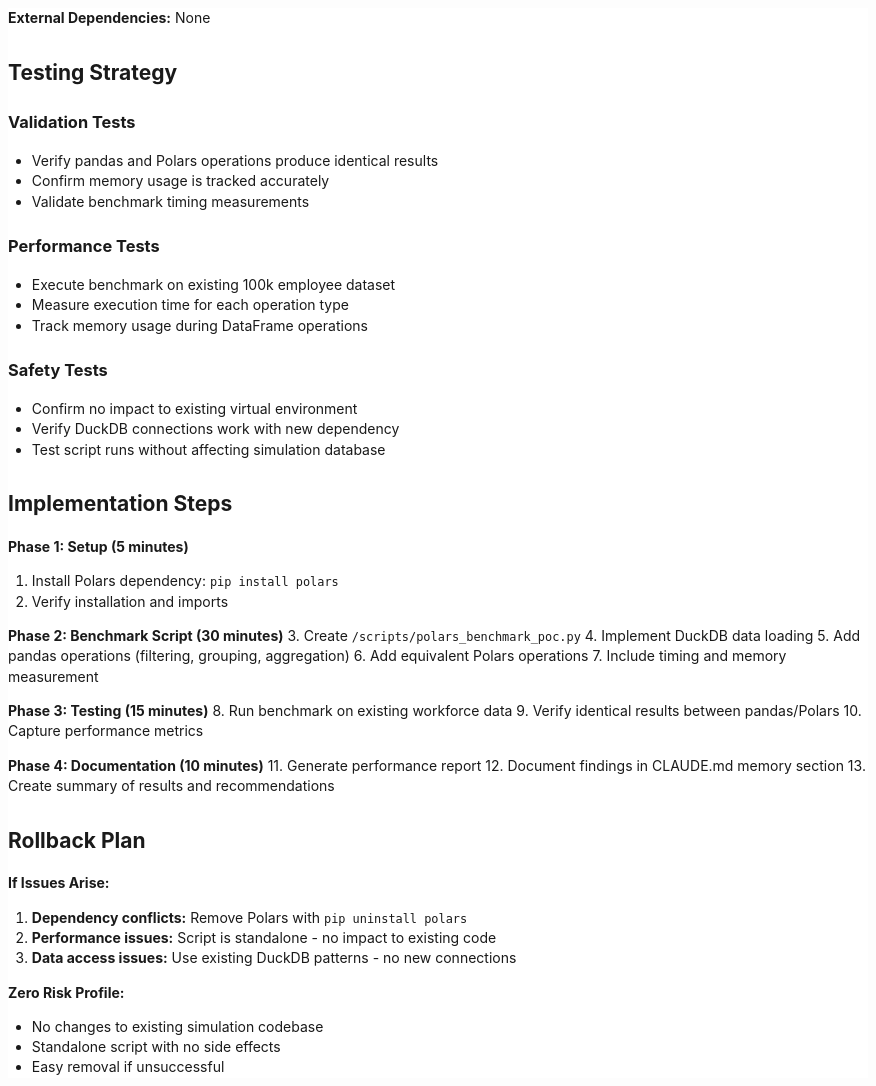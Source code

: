**External Dependencies:** None

## Testing Strategy

### Validation Tests
- Verify pandas and Polars operations produce identical results
- Confirm memory usage is tracked accurately
- Validate benchmark timing measurements

### Performance Tests
- Execute benchmark on existing 100k employee dataset
- Measure execution time for each operation type
- Track memory usage during DataFrame operations

### Safety Tests
- Confirm no impact to existing virtual environment
- Verify DuckDB connections work with new dependency
- Test script runs without affecting simulation database

## Implementation Steps

**Phase 1: Setup (5 minutes)**
1. Install Polars dependency: `pip install polars`
2. Verify installation and imports

**Phase 2: Benchmark Script (30 minutes)**
3. Create `/scripts/polars_benchmark_poc.py`
4. Implement DuckDB data loading
5. Add pandas operations (filtering, grouping, aggregation)
6. Add equivalent Polars operations
7. Include timing and memory measurement

**Phase 3: Testing (15 minutes)**
8. Run benchmark on existing workforce data
9. Verify identical results between pandas/Polars
10. Capture performance metrics

**Phase 4: Documentation (10 minutes)**
11. Generate performance report
12. Document findings in CLAUDE.md memory section
13. Create summary of results and recommendations

## Rollback Plan

**If Issues Arise:**
1. **Dependency conflicts:** Remove Polars with `pip uninstall polars`
2. **Performance issues:** Script is standalone - no impact to existing code
3. **Data access issues:** Use existing DuckDB patterns - no new connections

**Zero Risk Profile:**
- No changes to existing simulation codebase
- Standalone script with no side effects
- Easy removal if unsuccessful

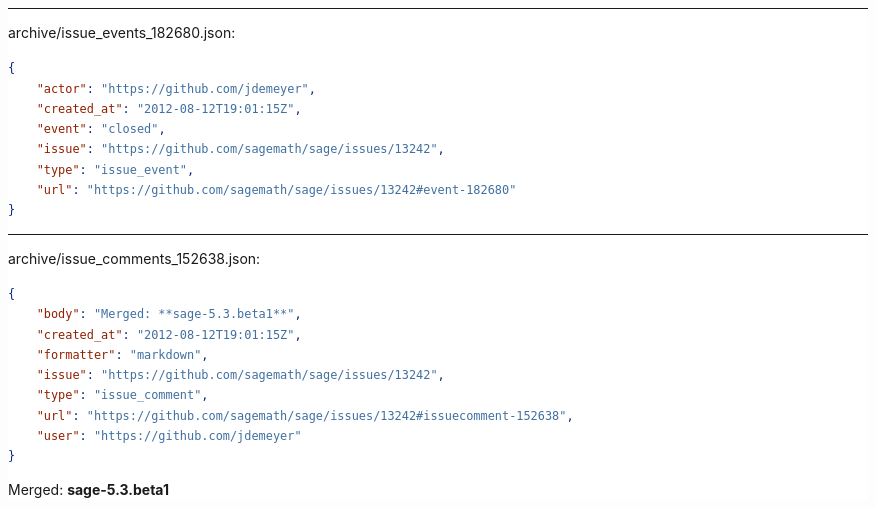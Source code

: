 

---

archive/issue_events_182680.json:
```json
{
    "actor": "https://github.com/jdemeyer",
    "created_at": "2012-08-12T19:01:15Z",
    "event": "closed",
    "issue": "https://github.com/sagemath/sage/issues/13242",
    "type": "issue_event",
    "url": "https://github.com/sagemath/sage/issues/13242#event-182680"
}
```



---

archive/issue_comments_152638.json:
```json
{
    "body": "Merged: **sage-5.3.beta1**",
    "created_at": "2012-08-12T19:01:15Z",
    "formatter": "markdown",
    "issue": "https://github.com/sagemath/sage/issues/13242",
    "type": "issue_comment",
    "url": "https://github.com/sagemath/sage/issues/13242#issuecomment-152638",
    "user": "https://github.com/jdemeyer"
}
```

Merged: **sage-5.3.beta1**
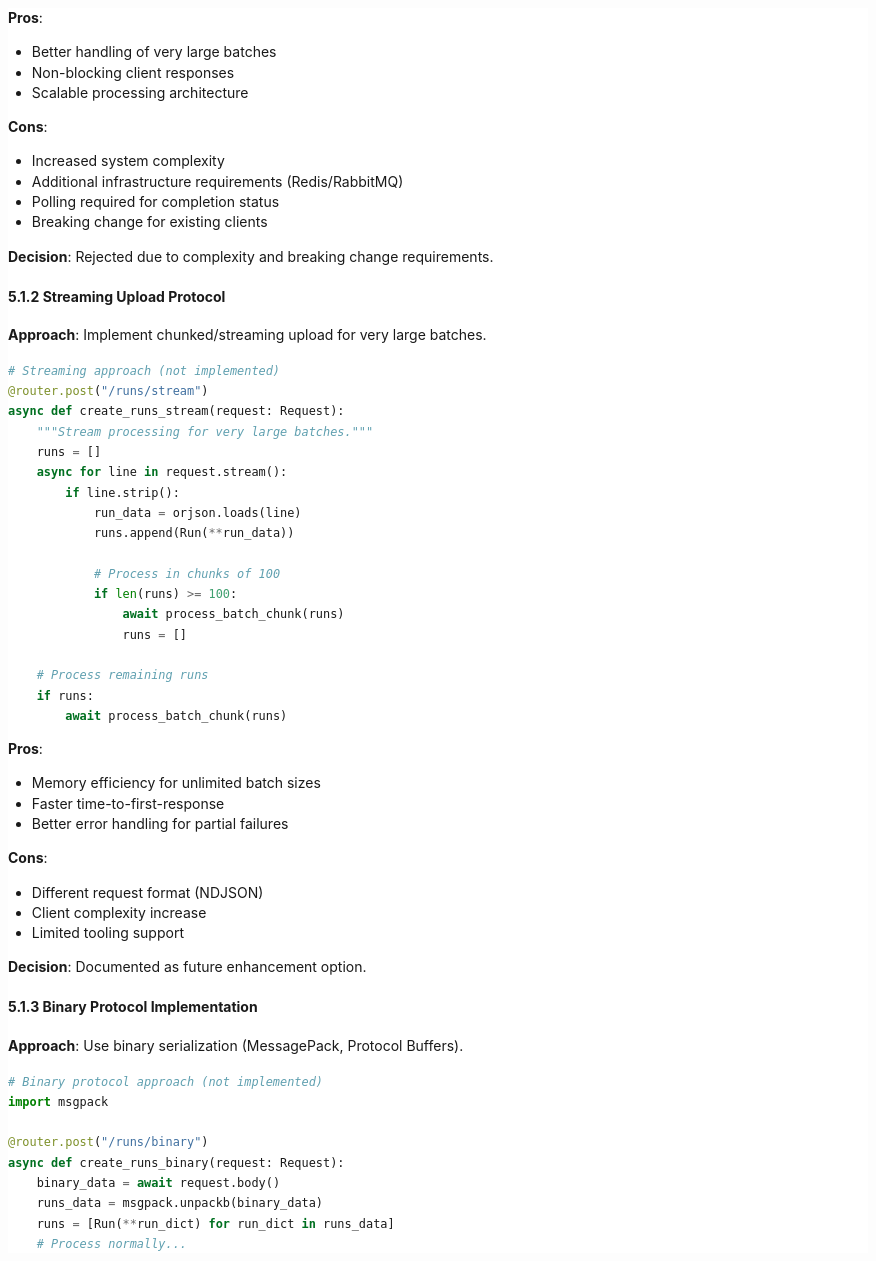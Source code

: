 **Pros**:
- Better handling of very large batches
- Non-blocking client responses
- Scalable processing architecture

**Cons**:
- Increased system complexity
- Additional infrastructure requirements (Redis/RabbitMQ)
- Polling required for completion status
- Breaking change for existing clients

**Decision**: Rejected due to complexity and breaking change requirements.

#### 5.1.2 Streaming Upload Protocol

**Approach**: Implement chunked/streaming upload for very large batches.

```python
# Streaming approach (not implemented)
@router.post("/runs/stream")
async def create_runs_stream(request: Request):
    """Stream processing for very large batches."""
    runs = []
    async for line in request.stream():
        if line.strip():
            run_data = orjson.loads(line)
            runs.append(Run(**run_data))
            
            # Process in chunks of 100
            if len(runs) >= 100:
                await process_batch_chunk(runs)
                runs = []
    
    # Process remaining runs
    if runs:
        await process_batch_chunk(runs)
```

**Pros**:
- Memory efficiency for unlimited batch sizes
- Faster time-to-first-response
- Better error handling for partial failures

**Cons**:
- Different request format (NDJSON)
- Client complexity increase
- Limited tooling support

**Decision**: Documented as future enhancement option.

#### 5.1.3 Binary Protocol Implementation

**Approach**: Use binary serialization (MessagePack, Protocol Buffers).

```python
# Binary protocol approach (not implemented)
import msgpack

@router.post("/runs/binary")
async def create_runs_binary(request: Request):
    binary_data = await request.body()
    runs_data = msgpack.unpackb(binary_data)
    runs = [Run(**run_dict) for run_dict in runs_data]
    # Process normally...
```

Your goal
I'd like the number of lines in the listing above that contain the string "router", and only the number.

Answer space
2